◆ **WHAT YOU HAVE TO DO**
Of the entries below, return only those lines from the line with "- npm run test:e2e - Executa" to the line with "- Utilize o comando", exactly, both included.

+ + +

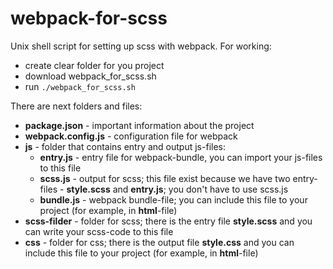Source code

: # webpack-for-scss

Unix shell script for setting up scss with webpack.
For working:
- create clear folder for you project
- download webpack_for_scss.sh
- run `./webpack_for_scss.sh`

There are next folders and files:
- **package.json** - important information about the project
- **webpack.config.js** - configuration file for webpack
- **js** - folder that contains entry and output js-files:
  - **entry.js** - entry file for webpack-bundle, you can import your js-files to this file
  - **scss.js** - output for scss; this file exist because we have two entry-files - **style.scss** and **entry.js**; you don't have to use scss.js
  - **bundle.js** - webpack bundle-file; you can include this file to your project (for example, in **html**-file)
- **scss-filder** - folder for scss; there is the entry file **style.scss** and you can write your scss-code to this file
- **css** - folder for css; there is the output file **style.css** and you can include this file to your project (for example, in **html**-file)
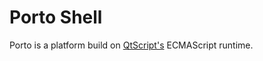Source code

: # Porto Shell

Porto is a platform build on [QtScript's](http://http://qt-project.org/doc/qt-5.1/qtscript/qtscript-index.html) ECMAScript runtime.

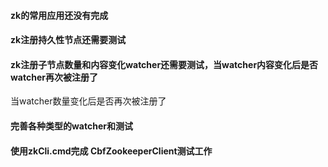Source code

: #### zk的常用应用还没有完成
#### zk注册持久性节点还需要测试
#### zk注册子节点数量和内容变化watcher还需要测试，当watcher内容变化后是否watcher再次被注册了
当watcher数量变化后是否再次被注册了
#### 完善各种类型的watcher和测试
#### 使用zkCli.cmd完成 CbfZookeeperClient测试工作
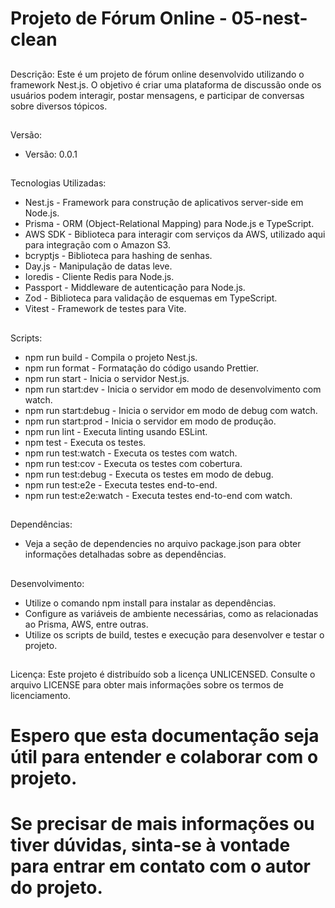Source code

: # Projeto de Fórum Online - 05-nest-clean

##
Descrição:
Este é um projeto de fórum online desenvolvido utilizando o framework Nest.js. 
O objetivo é criar uma plataforma de discussão onde os usuários podem interagir,
postar mensagens, e participar de conversas sobre diversos tópicos.
 

##
Versão:
- Versão: 0.0.1
 

##
Tecnologias Utilizadas:
- Nest.js - Framework para construção de aplicativos server-side em Node.js.
- Prisma - ORM (Object-Relational Mapping) para Node.js e TypeScript.
- AWS SDK - Biblioteca para interagir com serviços da AWS, utilizado aqui para integração com o Amazon S3.
- bcryptjs - Biblioteca para hashing de senhas.
- Day.js - Manipulação de datas leve.
- Ioredis - Cliente Redis para Node.js.
- Passport - Middleware de autenticação para Node.js.
- Zod - Biblioteca para validação de esquemas em TypeScript.
- Vitest - Framework de testes para Vite.
 

##
Scripts:
- npm run build - Compila o projeto Nest.js.
- npm run format - Formatação do código usando Prettier.
- npm run start - Inicia o servidor Nest.js.
- npm run start:dev - Inicia o servidor em modo de desenvolvimento com watch.
- npm run start:debug - Inicia o servidor em modo de debug com watch.
- npm run start:prod - Inicia o servidor em modo de produção.
- npm run lint - Executa linting usando ESLint.
- npm test - Executa os testes.
- npm run test:watch - Executa os testes com watch.
- npm run test:cov - Executa os testes com cobertura.
- npm run test:debug - Executa os testes em modo de debug.
- npm run test:e2e - Executa testes end-to-end.
- npm run test:e2e:watch - Executa testes end-to-end com watch.
 

##
Dependências:
- Veja a seção de dependencies no arquivo package.json para obter informações detalhadas sobre as dependências.
 

##
Desenvolvimento:
- Utilize o comando npm install para instalar as dependências.
- Configure as variáveis de ambiente necessárias, como as relacionadas ao Prisma, AWS, entre outras.
- Utilize os scripts de build, testes e execução para desenvolver e testar o projeto.
 

##
Licença:
Este projeto é distribuído sob a licença UNLICENSED. Consulte o arquivo LICENSE para obter mais informações sobre os termos de licenciamento.
 


# Espero que esta documentação seja útil para entender e colaborar com o projeto.
# Se precisar de mais informações ou tiver dúvidas, sinta-se à vontade para entrar em contato com o autor do projeto.
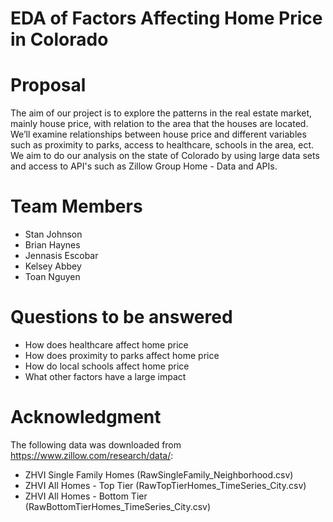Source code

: # EDA of Factors Affecting Home Price in Colorado


# Proposal
The aim of our project is to explore the patterns in the real estate market, mainly house price, with relation to the area that the houses are located. We’ll examine relationships between house price and different variables such as proximity to parks, access to healthcare, schools in the area, ect. We aim to do our analysis on the state of Colorado by using large data sets and access to API's such as Zillow Group Home - Data and APIs.


# Team Members
  * Stan Johnson
  * Brian Haynes
  * Jennasis Escobar
  * Kelsey Abbey
  * Toan Nguyen

# Questions to be answered
  * How does healthcare affect home price
  * How does proximity to parks affect home price
  * How do local schools affect home price
  * What other factors have a large impact




# Acknowledgment
The following data was downloaded from https://www.zillow.com/research/data/:
 * ZHVI Single Family Homes (RawSingleFamily_Neighborhood.csv)
 * ZHVI All Homes - Top Tier (RawTopTierHomes_TimeSeries_City.csv)
 * ZHVI All Homes - Bottom Tier (RawBottomTierHomes_TimeSeries_City.csv)
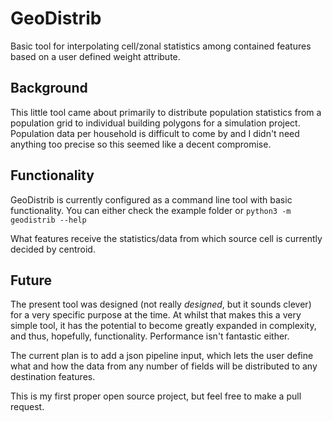 # GeoDistrib
Basic tool for interpolating cell/zonal statistics among contained features based on a user defined weight attribute.

## Background
This little tool came about primarily to distribute population statistics from a population grid to individual building polygons for a simulation project. Population data per household is difficult to come by and I didn't need anything too precise so this seemed like a decent compromise. 

## Functionality
GeoDistrib is currently configured as a command line tool with basic functionality. You can either check the example folder or `python3 -m geodistrib --help`

What features receive the statistics/data from which source cell is currently decided by centroid.

## Future
The present tool was designed (not really *designed*, but it sounds clever) for a very specific purpose at the time. At whilst that makes this a very simple tool, it has the potential to become greatly expanded in complexity, and thus, hopefully, functionality. Performance isn't fantastic either.

The current plan is to add a json pipeline input, which lets the user define what and how the data from any number of fields will be distributed to any destination features. 

This is my first proper open source project, but feel free to make a pull request.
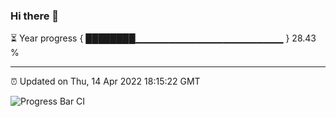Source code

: ### Hi there 👋

⏳ Year progress { ████████▁▁▁▁▁▁▁▁▁▁▁▁▁▁▁▁▁▁▁▁▁▁ } 28.43 %

---

⏰ Updated on Thu, 14 Apr 2022 18:15:22 GMT

![Progress Bar CI](https://github.com/liununu/liununu/workflows/Progress%20Bar%20CI/badge.svg)
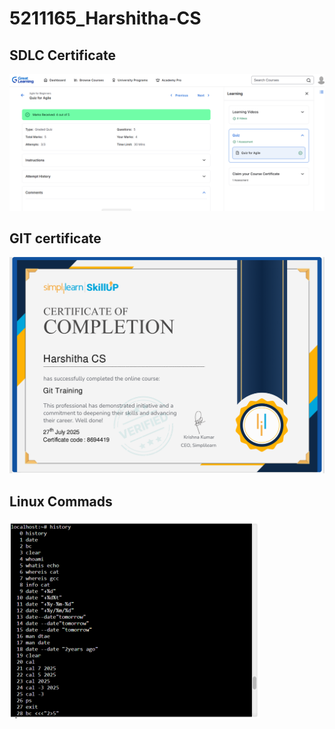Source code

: # 5211165_Harshitha-CS
## SDLC Certificate
![SDLC Certificate](SDLC/5211165_Harshitha%20CS.png)
## GIT certificate
![5211165_Harshitha CS](GIT/5211165_Harshitha%20CS.png)
## Linux Commads
<img src=" https://github.com/hcs627650-png/5211165_Harshitha-CS/blob/main/linux%20%20commands/linux1.png" alt="Linux Command 1" width="400"/>


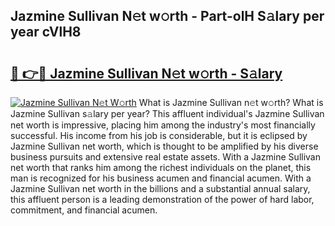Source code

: ## Jazmine Sullivan N𝚎t w𝚘rth - Part-olH S𝚊lary per year cVlH8

# <h2><a href="http://gc4f84.nevu.top/?p=Jazmine+Sullivan">🔗 👉🔴 Jazmine Sullivan N𝚎t w𝚘rth - S𝚊lary</a></h2>

[![Jazmine Sullivan N𝚎t W𝚘rth](https://i.imgur.com/Oavwk0R.jpeg)](http://gc4f84.nevu.top/?p=Jazmine+Sullivan)
What is Jazmine Sullivan n𝚎t w𝚘rth? What is Jazmine Sullivan s𝚊lary per year?
This affluent individual's Jazmine Sullivan net worth is impressive, placing him among the industry's most financially successful. His income from his job is considerable, but it is eclipsed by Jazmine Sullivan net worth, which is thought to be amplified by his diverse business pursuits and extensive real estate assets. With a Jazmine Sullivan net worth that ranks him among the richest individuals on the planet, this man is recognized for his business acumen and financial acumen. With a Jazmine Sullivan net worth in the billions and a substantial annual salary, this affluent person is a leading demonstration of the power of hard labor, commitment, and financial acumen.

+ + +

◆ **TASK OUTPUT**
- npm run test:e2e - Executa testes end-to-end.
- npm run test:e2e:watch - Executa testes end-to-end com watch.
 

##
Dependências:
- Veja a seção de dependencies no arquivo package.json para obter informações detalhadas sobre as dependências.
 

##
Desenvolvimento:
- Utilize o comando npm install para instalar as dependências.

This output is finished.